I'm 35 and I am going to end my life today. About year one ago I quit my job to work on my own startup (alone). Since then I made good progress in making the product, but very little in selling it. And there's competition in that space with newly-funded VC startups out-executing me. Shit I was so scared to contact my ICP to prospect and to sell -- I am ashamed at myself for messing this opportunity. I WASTED 10 MONTHS!!!! Also realized: it is an uphill battle to sell something to someone. I suck at sales & marketing, which is all that matters.
I might have been Senior/Staff by title in my last job, but I only have handled/implemented frontend projects end-to-end.... in backend I've only ever only implemented features. Never explored stuff like Kafka, System Design & never bothered applying to FAANG again or startups/scale-ups again. It also seems very late to do so now, considering the medicore experience I have.

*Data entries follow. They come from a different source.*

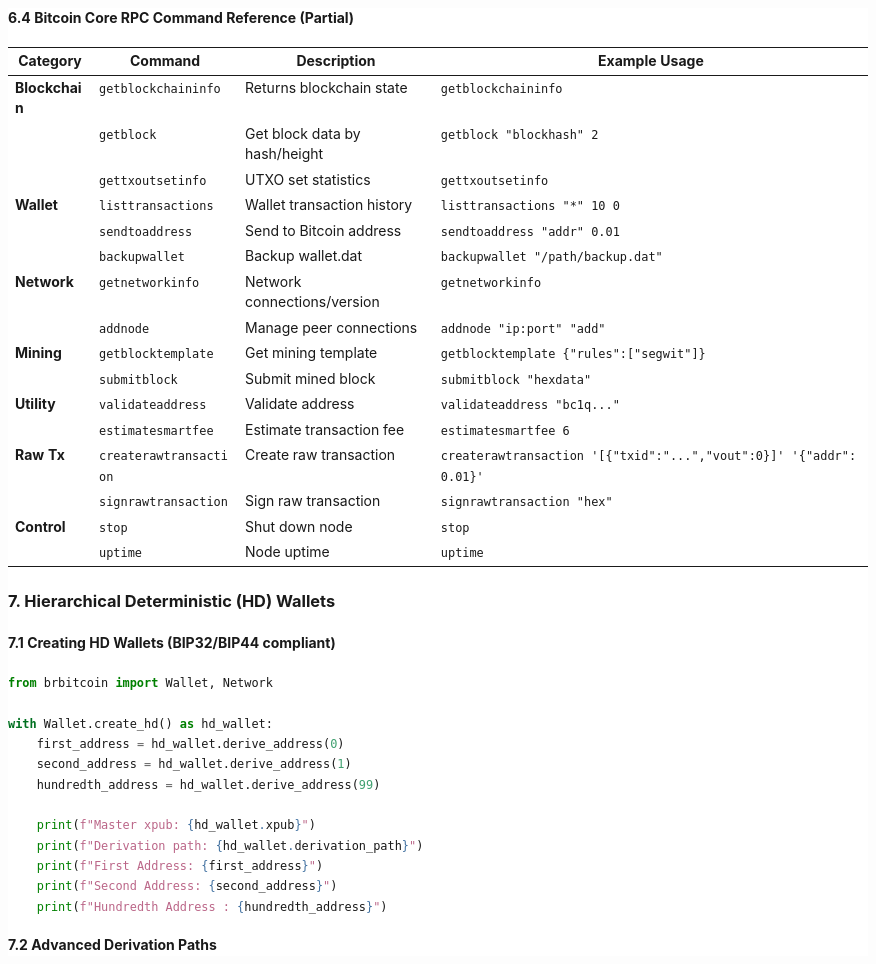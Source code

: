 #### 6.4 Bitcoin Core RPC Command Reference (Partial)

| Category       | Command                | Description                   | Example Usage                                                      |
| -------------- | ---------------------- | ----------------------------- | ------------------------------------------------------------------ |
| **Blockchain** | `getblockchaininfo`    | Returns blockchain state      | `getblockchaininfo`                                                |
|                | `getblock`             | Get block data by hash/height | `getblock "blockhash" 2`                                           |
|                | `gettxoutsetinfo`      | UTXO set statistics           | `gettxoutsetinfo`                                                  |
| **Wallet**     | `listtransactions`     | Wallet transaction history    | `listtransactions "*" 10 0`                                        |
|                | `sendtoaddress`        | Send to Bitcoin address       | `sendtoaddress "addr" 0.01`                                        |
|                | `backupwallet`         | Backup wallet.dat             | `backupwallet "/path/backup.dat"`                                  |
| **Network**    | `getnetworkinfo`       | Network connections/version   | `getnetworkinfo`                                                   |
|                | `addnode`              | Manage peer connections       | `addnode "ip:port" "add"`                                          |
| **Mining**     | `getblocktemplate`     | Get mining template           | `getblocktemplate {"rules":["segwit"]}`                            |
|                | `submitblock`          | Submit mined block            | `submitblock "hexdata"`                                            |
| **Utility**    | `validateaddress`      | Validate address              | `validateaddress "bc1q..."`                                        |
|                | `estimatesmartfee`     | Estimate transaction fee      | `estimatesmartfee 6`                                               |
| **Raw Tx**     | `createrawtransaction` | Create raw transaction        | `createrawtransaction '[{"txid":"...","vout":0}]' '{"addr":0.01}'` |
|                | `signrawtransaction`   | Sign raw transaction          | `signrawtransaction "hex"`                                         |
| **Control**    | `stop`                 | Shut down node                | `stop`                                                             |
|                | `uptime`               | Node uptime                   | `uptime`                                                           |

### 7. Hierarchical Deterministic (HD) Wallets

#### 7.1 Creating HD Wallets (BIP32/BIP44 compliant)

```python
from brbitcoin import Wallet, Network

with Wallet.create_hd() as hd_wallet:
    first_address = hd_wallet.derive_address(0)
    second_address = hd_wallet.derive_address(1)
    hundredth_address = hd_wallet.derive_address(99)

    print(f"Master xpub: {hd_wallet.xpub}")
    print(f"Derivation path: {hd_wallet.derivation_path}")
    print(f"First Address: {first_address}")
    print(f"Second Address: {second_address}")
    print(f"Hundredth Address : {hundredth_address}")
```

#### 7.2 Advanced Derivation Paths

I also came to the realization about 2-3 days ago that I've never worked hard a day in my life. messed around in high school & got okay grades. moved abroad to study CS and did well in school, but not much else. Moved to a second country to do my Masters degree which I did okay in. But since then it has basically been downhill. While I had worked for a promising FAANG company as an intern one time, my career since then has been on a downhill (just realized this). Only had okay feedback from all companies where I worked, with one exception, including my last company. I also seem to be unemployable now given the skillset I have. AI is obviously making things much worse in this regard.

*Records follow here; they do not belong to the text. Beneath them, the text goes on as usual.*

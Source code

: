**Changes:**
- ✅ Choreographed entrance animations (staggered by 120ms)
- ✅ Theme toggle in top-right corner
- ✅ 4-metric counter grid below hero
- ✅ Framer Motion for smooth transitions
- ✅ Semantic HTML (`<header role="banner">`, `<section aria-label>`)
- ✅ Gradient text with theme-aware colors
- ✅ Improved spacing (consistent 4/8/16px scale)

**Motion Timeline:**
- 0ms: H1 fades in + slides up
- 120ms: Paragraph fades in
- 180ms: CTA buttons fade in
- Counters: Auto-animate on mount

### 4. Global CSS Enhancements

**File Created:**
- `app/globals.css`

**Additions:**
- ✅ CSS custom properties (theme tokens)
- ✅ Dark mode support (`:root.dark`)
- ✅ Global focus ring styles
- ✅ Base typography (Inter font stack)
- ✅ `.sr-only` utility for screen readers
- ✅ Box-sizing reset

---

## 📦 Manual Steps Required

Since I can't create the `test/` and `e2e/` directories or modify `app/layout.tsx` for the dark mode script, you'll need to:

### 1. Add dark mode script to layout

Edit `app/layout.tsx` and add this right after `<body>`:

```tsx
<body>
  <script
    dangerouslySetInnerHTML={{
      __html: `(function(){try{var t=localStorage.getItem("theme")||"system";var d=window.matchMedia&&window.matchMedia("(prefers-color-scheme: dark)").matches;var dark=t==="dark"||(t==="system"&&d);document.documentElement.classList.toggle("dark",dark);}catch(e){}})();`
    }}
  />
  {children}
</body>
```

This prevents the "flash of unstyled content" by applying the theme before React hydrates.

So today I asked myself if I can work hard enough to maybe start a job again and put a massive amount of effort into starting my own business -- but the evidence is completely against me: have not worked hard for half of my life (all of my adult life), so what makes me think I can start working hard now. I feel soooo bad & guilty having wasted all of my time and life on this planet.
Will be leaving my spouse alone, but better I end my life now, so that they can find a better partner.